Волшебный край! там в стары годы,

Сатиры смелой властелин,

Блистал Фонвизин, друг свободы...

 

 И ещё несколько пушкинских слов – о былой популярности комедии Фонвизина:

 «Бабушка моя сказывала мне, что в представление «Недоросля» в театре бывала давка – сыновья Простаковых и Скотининых, приехавшие на службу из степных деревень, присутствовали тут и следственно видели перед собою своих близких, знакомых и свою семью».

 В.Белинский среди многих своих замечаний о пьесах Фонвизина, замечаниях, рассыпанных в разных критических статьях, обзорах и рецензиях, обронил однажды характерные слова: комедии этого классика впервые «знакомили русских с их собственным бытом». «Впервые» – это всегда ключевое понятие; произведение, открывшее читателю что-то внове, несет печать литературного первородства. Таким сочинением стала комедия «Недоросль».

 Еще в годы правления Петра I вышел указ, по которому дворянские юноши не могли без образования поступить на службу и даже жениться. По привычке к точности, царь определил и объем знаний, который каждый «недоросль» должен был иметь к определенному возрасту: к семи годам читать «по толкам», то есть бегло, и чисто писать, к пятнадцати – знать математику, один иностранный язык и закон Божий, к двадцати – приобрести навыки в военном деле, изучить историю и географию.

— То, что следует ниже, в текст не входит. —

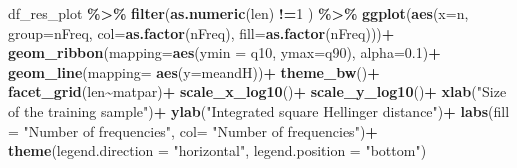 \documentclass[
]{article}
\newenvironment{Shaded}{\begin{snugshade}}{\end{snugshade}}
\newcommand{\AttributeTok}[1]{\textcolor[rgb]{0.13,0.29,0.53}{#1}}
\newcommand{\DecValTok}[1]{\textcolor[rgb]{0.00,0.00,0.81}{#1}}
\newcommand{\FloatTok}[1]{\textcolor[rgb]{0.00,0.00,0.81}{#1}}
\newcommand{\FunctionTok}[1]{\textcolor[rgb]{0.13,0.29,0.53}{\textbf{#1}}}
\newcommand{\NormalTok}[1]{#1}
\newcommand{\SpecialCharTok}[1]{\textcolor[rgb]{0.81,0.36,0.00}{\textbf{#1}}}
\newcommand{\StringTok}[1]{\textcolor[rgb]{0.31,0.60,0.02}{#1}}
\begin{document}
\begin{Shaded}
\begin{Highlighting}[]

\NormalTok{df\_res\_plot }\SpecialCharTok{\%\textgreater{}\%}
  \FunctionTok{filter}\NormalTok{(}\FunctionTok{as.numeric}\NormalTok{(len) }\SpecialCharTok{!=}\DecValTok{1}\NormalTok{ ) }\SpecialCharTok{\%\textgreater{}\%}
  \FunctionTok{ggplot}\NormalTok{(}\FunctionTok{aes}\NormalTok{(}\AttributeTok{x=}\NormalTok{n, }\AttributeTok{group=}\NormalTok{nFreq, }
             \AttributeTok{col=}\FunctionTok{as.factor}\NormalTok{(nFreq), }\AttributeTok{fill=}\FunctionTok{as.factor}\NormalTok{(nFreq)))}\SpecialCharTok{+}
  \FunctionTok{geom\_ribbon}\NormalTok{(}\AttributeTok{mapping=}\FunctionTok{aes}\NormalTok{(}\AttributeTok{ymin =}\NormalTok{ q10, }\AttributeTok{ymax=}\NormalTok{q90), }\AttributeTok{alpha=}\FloatTok{0.1}\NormalTok{)}\SpecialCharTok{+}
  \FunctionTok{geom\_line}\NormalTok{(}\AttributeTok{mapping=} \FunctionTok{aes}\NormalTok{(}\AttributeTok{y=}\NormalTok{meandH))}\SpecialCharTok{+}
  \FunctionTok{theme\_bw}\NormalTok{()}\SpecialCharTok{+}
  \FunctionTok{facet\_grid}\NormalTok{(len}\SpecialCharTok{\textasciitilde{}}\NormalTok{matpar)}\SpecialCharTok{+}
  \FunctionTok{scale\_x\_log10}\NormalTok{()}\SpecialCharTok{+}
  \FunctionTok{scale\_y\_log10}\NormalTok{()}\SpecialCharTok{+}
  \FunctionTok{xlab}\NormalTok{(}\StringTok{"Size of the training sample"}\NormalTok{)}\SpecialCharTok{+}
  \FunctionTok{ylab}\NormalTok{(}\StringTok{"Integrated square Hellinger distance"}\NormalTok{)}\SpecialCharTok{+}
  \FunctionTok{labs}\NormalTok{(}\AttributeTok{fill =} \StringTok{"Number of frequencies"}\NormalTok{,}
       \AttributeTok{col=} \StringTok{"Number of frequencies"}\NormalTok{)}\SpecialCharTok{+}
  \FunctionTok{theme}\NormalTok{(}\AttributeTok{legend.direction =} \StringTok{"horizontal"}\NormalTok{, }\AttributeTok{legend.position =} \StringTok{"bottom"}\NormalTok{)}
\end{Highlighting}
\end{Shaded}
\end{document}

 Помещики Простаковы царский указ выполняют: они наняли для своего единственного сынка Митрофана трех учителей. Закон Божий, например, преподает исключенный из семинарии Кутейкин. Сам он «убоялся бездны премудрости» и постарался освободиться от умственного труда. Семинария рассталась с ним без сожаления, духовное начальство вспомнило библейскую заповедь: «Не мечите бисер перед свиньями».

 Кутейкин учит Митрофана, кроме того, чтению и чистописанию. Об успехах Простакова-младшего он рассказывает так: «Четвертый год мучу свой живот. Посесть час, кроме задов, новой строки не разберет; да и зады мямлит, прости господи, без складу по складам, без толку по толкам». И учитель, и ученик стоят друг друга: оба большие бездельники.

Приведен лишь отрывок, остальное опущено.